Nonostante le mille difficoltà vissute in questo infausto periodo, il Covid, la pandemia e il lockdown non sono riusciti a interrompere la sorprendente traiettoria di questi quattro ragazzi di Wigan, che in una sola settimana dalla pubblicazione del loro album d’esordio sono saltati in cima alle classifiche inglesi. Il coronamento, questo, di un anno vissuto intensamente, passato a raccogliere consensi di artisti del calibro di Paul Weller e Elton John, e fondi per la squadra di calcio locale, tolta dagli impicci di una situazione finanziaria complessa, grazie ai profitti di un concerto a cui hanno assistito più di cinquemila spettatori (numeri notevoli se si pensa alla breve storia artistica della band).
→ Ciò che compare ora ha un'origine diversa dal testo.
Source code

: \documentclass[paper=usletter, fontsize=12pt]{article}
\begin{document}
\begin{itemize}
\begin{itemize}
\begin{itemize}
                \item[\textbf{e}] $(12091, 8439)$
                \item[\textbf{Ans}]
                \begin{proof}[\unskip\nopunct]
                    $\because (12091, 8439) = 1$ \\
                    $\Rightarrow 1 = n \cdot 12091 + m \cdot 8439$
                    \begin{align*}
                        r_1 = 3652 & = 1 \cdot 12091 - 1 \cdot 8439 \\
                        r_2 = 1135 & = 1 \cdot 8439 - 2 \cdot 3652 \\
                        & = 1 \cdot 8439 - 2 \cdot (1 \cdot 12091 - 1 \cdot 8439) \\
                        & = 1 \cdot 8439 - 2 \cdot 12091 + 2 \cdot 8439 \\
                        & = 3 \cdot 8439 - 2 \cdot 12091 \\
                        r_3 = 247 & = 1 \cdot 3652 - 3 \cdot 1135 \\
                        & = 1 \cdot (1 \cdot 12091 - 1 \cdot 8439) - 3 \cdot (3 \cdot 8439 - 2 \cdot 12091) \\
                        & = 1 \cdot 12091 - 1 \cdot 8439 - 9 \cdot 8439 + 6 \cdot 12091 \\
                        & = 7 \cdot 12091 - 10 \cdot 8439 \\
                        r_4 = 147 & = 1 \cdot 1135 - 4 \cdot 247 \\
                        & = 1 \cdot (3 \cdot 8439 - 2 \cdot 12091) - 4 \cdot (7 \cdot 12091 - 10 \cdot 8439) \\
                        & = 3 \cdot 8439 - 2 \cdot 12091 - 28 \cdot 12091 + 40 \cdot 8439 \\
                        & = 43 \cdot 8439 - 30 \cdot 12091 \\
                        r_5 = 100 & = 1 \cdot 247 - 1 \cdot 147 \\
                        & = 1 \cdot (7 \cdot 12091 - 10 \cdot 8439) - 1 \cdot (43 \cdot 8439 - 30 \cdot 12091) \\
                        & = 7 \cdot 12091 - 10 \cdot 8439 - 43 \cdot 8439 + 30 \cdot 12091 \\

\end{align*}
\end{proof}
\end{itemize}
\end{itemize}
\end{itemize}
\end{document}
Ovviamente, i Lathums, hanno anche portato a termine il loro album d’esordio, levigando e perfezionando un pugno di canzoni fresche, divertenti e godibilissime. Un’ascesa repentina, che qualcuno, non a torto, ha voluto paragonare a quella degli Arctic Monkeys (che nel 2006, prima ancora di pubblicare il loro esordio, Whatever People Say I Am, That’s What I’m Not, si erano già costruiti un hype da paura), e che vede il quartetto inglese cimentarsi con un retrò pop che guarda agli anni ’80, quando gli alfieri di quel suono erano band come gli Smiths e gli Housemartins: chitarre sbarazzine, melodie irresistibili e la capacità, non da tutti, di creare irresistibili inni da stadio.
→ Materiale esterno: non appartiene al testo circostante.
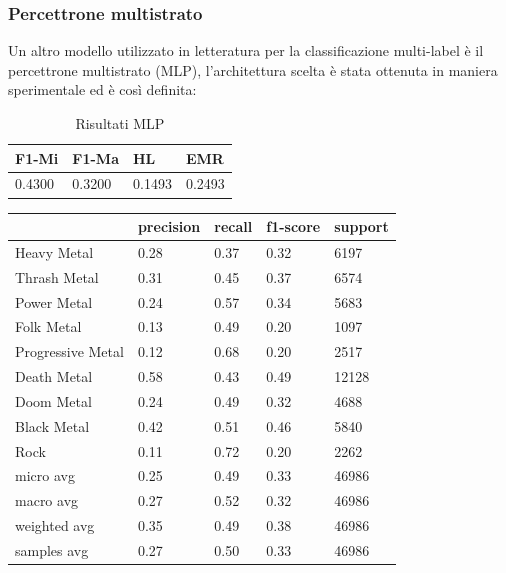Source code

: \documentclass[technote]{IEEEtran}
\begin{document}
\subsubsection{Percettrone multistrato}
Un altro modello utilizzato in letteratura per la classificazione multi-label è il percettrone multistrato (MLP), l'architettura scelta è stata ottenuta in maniera sperimentale ed è così definita:
\begin{table}[H]
\centering
\caption{Risultati MLP}
\begin{tabular}{|l|l|l|l|}
\hline
\textbf{F1-Mi} & \textbf{F1-Ma} & \textbf{HL} & \textbf{EMR} \\ \hline
0.4300         & 0.3200         & 0.1493      & 0.2493       \\ \hline
\end{tabular}
\label{t_res_mlp}
\end{table}
\begin{table}[H]
\centering
\begin{tabular}{|l|l|l|l|l|}
\hline
\textbf{}         & \textbf{precision} & \textbf{recall} & \textbf{f1-score} & \textbf{support} \\ \hline
Heavy Metal       & 0.28               & 0.37            & 0.32              & 6197             \\ \hline
Thrash Metal      & 0.31               & 0.45            & 0.37              & 6574             \\ \hline
Power Metal       & 0.24               & 0.57            & 0.34              & 5683             \\ \hline
Folk Metal        & 0.13               & 0.49            & 0.20              & 1097             \\ \hline
Progressive Metal & 0.12               & 0.68            & 0.20              & 2517             \\ \hline
Death Metal       & 0.58               & 0.43            & 0.49              & 12128            \\ \hline
Doom Metal        & 0.24               & 0.49            & 0.32              & 4688             \\ \hline
Black Metal       & 0.42               & 0.51            & 0.46              & 5840             \\ \hline
Rock              & 0.11               & 0.72            & 0.20              & 2262             \\ \hline
micro avg         & 0.25               & 0.49            & 0.33              & 46986            \\ \hline
macro avg         & 0.27               & 0.52            & 0.32              & 46986            \\ \hline
weighted avg      & 0.35               & 0.49            & 0.38              & 46986            \\ \hline
samples avg       & 0.27               & 0.50            & 0.33              & 46986            \\ \hline
\end{tabular}
\end{table}
\end{document}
Il disco si apre con "Circles Of Faith", che scorre rapida su una linea di chitarra rubata a Johnny Marr, mentre il cantante Alex Moore, come novello Morrissey, s’interroga sul senso dell’esistenza (“All Of These Things They Are Just A Part Of Life, No Matter What You Do, Well The World Is Turning, Who Am I”). Gli Smiths sono evocati anche nella superba "The Great Escape" (potreste addirittura prenderla per un inedito della grande band mancuniana) o nella saltellante "Oh My God", mentre gli Housemartins vengono evocati nella volatile leggerezza di "I’ll Get By" o nell’innodica title track.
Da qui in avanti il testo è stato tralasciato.